◆ **REQUIREMENT**
Retype, exactly as they appear below, the lines between the line holding "only on Windows." and the line holding "in **S.T.A.L.K.E.R. 2**.", both ends included.

=== Begin Enclosure ===

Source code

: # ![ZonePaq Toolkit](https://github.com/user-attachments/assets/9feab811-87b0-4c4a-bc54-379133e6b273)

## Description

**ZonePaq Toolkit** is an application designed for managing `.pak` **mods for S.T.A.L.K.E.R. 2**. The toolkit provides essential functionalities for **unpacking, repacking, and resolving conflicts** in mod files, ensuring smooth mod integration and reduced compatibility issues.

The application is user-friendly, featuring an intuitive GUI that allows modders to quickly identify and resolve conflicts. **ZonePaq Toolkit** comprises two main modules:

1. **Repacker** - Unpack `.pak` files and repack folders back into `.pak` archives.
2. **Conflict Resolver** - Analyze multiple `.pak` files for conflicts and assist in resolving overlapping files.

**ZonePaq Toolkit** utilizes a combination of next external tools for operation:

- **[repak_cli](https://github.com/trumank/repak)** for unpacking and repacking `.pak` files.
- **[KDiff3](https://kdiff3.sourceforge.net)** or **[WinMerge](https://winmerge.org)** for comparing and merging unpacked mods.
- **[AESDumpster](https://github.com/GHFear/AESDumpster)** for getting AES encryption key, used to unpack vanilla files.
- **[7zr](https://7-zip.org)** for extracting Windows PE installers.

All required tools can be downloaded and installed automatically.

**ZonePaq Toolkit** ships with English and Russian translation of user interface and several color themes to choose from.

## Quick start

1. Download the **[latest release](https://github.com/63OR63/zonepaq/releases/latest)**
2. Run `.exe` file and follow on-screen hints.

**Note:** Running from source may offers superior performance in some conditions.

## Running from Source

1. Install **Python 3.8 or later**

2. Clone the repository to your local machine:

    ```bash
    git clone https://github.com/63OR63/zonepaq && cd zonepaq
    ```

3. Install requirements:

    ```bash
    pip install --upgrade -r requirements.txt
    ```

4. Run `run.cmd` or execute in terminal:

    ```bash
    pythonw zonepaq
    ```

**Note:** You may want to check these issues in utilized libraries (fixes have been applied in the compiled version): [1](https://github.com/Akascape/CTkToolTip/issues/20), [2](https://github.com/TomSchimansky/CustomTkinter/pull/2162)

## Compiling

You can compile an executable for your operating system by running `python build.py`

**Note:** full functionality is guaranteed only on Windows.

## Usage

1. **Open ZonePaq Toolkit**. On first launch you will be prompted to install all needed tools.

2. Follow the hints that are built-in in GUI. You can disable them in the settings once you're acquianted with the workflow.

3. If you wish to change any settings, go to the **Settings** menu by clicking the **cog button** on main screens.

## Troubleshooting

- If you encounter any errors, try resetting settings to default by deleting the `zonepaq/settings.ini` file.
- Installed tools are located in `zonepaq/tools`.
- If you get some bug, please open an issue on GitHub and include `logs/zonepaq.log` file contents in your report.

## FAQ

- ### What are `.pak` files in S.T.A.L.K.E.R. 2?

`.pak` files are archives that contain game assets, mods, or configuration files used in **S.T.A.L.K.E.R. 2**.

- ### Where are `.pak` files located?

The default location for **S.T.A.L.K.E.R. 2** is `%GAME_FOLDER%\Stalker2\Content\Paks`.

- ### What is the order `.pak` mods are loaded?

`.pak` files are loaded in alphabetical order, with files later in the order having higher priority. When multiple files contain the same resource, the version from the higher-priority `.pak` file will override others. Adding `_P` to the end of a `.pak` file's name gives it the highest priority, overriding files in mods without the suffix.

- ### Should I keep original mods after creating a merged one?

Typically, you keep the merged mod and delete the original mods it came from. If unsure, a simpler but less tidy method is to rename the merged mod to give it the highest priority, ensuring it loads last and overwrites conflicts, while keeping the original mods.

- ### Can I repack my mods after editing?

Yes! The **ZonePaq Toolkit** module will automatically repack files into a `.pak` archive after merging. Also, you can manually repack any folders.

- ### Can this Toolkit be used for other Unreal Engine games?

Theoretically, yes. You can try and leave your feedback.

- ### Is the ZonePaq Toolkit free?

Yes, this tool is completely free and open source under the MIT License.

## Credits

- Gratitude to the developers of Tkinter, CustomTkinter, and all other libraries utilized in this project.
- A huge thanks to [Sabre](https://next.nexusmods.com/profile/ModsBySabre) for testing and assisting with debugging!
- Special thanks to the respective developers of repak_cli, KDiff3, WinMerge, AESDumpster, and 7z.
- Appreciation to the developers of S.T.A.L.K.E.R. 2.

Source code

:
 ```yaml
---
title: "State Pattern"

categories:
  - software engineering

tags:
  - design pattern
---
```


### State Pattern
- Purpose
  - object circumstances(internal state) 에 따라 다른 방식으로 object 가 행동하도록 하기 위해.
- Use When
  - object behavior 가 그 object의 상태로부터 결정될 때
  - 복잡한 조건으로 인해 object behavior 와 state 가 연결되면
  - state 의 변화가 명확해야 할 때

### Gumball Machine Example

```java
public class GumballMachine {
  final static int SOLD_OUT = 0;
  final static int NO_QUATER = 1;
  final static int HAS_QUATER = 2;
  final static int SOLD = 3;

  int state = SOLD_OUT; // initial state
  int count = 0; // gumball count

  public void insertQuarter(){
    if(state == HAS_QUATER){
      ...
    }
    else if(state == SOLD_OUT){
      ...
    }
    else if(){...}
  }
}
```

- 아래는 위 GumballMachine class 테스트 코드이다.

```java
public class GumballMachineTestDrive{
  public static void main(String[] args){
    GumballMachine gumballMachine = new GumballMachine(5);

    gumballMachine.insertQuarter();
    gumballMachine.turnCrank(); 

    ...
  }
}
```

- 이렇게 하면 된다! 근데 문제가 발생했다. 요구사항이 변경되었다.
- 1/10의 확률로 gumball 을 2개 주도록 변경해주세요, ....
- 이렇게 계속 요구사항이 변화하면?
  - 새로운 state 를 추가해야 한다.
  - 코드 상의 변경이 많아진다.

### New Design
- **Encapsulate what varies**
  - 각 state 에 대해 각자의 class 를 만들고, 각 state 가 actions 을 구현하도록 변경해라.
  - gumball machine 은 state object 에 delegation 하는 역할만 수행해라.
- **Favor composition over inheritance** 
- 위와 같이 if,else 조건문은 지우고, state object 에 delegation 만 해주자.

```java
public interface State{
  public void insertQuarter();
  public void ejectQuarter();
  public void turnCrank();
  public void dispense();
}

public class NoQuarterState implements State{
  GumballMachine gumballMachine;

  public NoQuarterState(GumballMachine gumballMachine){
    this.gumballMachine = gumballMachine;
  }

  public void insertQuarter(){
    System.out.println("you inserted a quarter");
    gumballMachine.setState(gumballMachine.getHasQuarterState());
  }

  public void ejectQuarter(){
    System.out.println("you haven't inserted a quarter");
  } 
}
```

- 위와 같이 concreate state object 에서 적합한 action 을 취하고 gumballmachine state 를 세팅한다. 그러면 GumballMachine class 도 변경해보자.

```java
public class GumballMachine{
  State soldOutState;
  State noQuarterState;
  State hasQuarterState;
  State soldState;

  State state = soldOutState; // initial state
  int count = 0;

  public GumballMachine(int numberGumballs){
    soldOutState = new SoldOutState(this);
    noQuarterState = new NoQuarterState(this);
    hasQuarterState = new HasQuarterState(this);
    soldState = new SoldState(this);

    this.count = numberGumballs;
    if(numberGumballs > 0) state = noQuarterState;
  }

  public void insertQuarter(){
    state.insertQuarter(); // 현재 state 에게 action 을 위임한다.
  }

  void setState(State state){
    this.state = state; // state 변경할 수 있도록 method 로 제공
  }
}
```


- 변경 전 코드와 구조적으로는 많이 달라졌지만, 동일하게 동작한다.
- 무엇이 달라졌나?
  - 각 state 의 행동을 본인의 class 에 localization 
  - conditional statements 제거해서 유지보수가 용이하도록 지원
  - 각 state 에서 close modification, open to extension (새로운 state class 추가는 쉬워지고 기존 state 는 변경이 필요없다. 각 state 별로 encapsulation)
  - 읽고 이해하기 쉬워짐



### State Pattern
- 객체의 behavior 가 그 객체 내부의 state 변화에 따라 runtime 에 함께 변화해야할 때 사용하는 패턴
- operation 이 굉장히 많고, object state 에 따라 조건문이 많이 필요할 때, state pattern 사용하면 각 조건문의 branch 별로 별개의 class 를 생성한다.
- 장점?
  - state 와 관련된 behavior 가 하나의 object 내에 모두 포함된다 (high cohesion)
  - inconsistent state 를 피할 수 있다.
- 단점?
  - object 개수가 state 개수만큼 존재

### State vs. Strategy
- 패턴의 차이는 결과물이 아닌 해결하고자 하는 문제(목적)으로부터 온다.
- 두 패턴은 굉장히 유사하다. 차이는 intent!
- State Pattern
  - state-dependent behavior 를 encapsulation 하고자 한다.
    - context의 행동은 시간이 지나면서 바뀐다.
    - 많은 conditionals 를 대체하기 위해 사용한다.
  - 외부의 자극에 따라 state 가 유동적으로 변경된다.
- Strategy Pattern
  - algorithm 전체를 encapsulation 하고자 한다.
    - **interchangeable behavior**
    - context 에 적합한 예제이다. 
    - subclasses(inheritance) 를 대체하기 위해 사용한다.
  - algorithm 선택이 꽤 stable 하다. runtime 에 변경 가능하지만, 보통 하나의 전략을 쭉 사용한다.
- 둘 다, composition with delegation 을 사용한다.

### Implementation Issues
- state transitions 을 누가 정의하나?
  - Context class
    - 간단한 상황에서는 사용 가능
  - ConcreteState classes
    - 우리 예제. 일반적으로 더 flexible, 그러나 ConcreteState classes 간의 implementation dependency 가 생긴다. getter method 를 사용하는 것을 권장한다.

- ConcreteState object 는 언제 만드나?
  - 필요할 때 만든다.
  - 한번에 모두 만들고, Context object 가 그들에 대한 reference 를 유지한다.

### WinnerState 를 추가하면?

=== End Enclosure ===

◆ **OUTPUT OF THE TASK**
**Note:** full functionality is guaranteed only on Windows.

## Usage

1. **Open ZonePaq Toolkit**. On first launch you will be prompted to install all needed tools.

2. Follow the hints that are built-in in GUI. You can disable them in the settings once you're acquianted with the workflow.

3. If you wish to change any settings, go to the **Settings** menu by clicking the **cog button** on main screens.

## Troubleshooting

- If you encounter any errors, try resetting settings to default by deleting the `zonepaq/settings.ini` file.
- Installed tools are located in `zonepaq/tools`.
- If you get some bug, please open an issue on GitHub and include `logs/zonepaq.log` file contents in your report.

## FAQ

- ### What are `.pak` files in S.T.A.L.K.E.R. 2?

`.pak` files are archives that contain game assets, mods, or configuration files used in **S.T.A.L.K.E.R. 2**.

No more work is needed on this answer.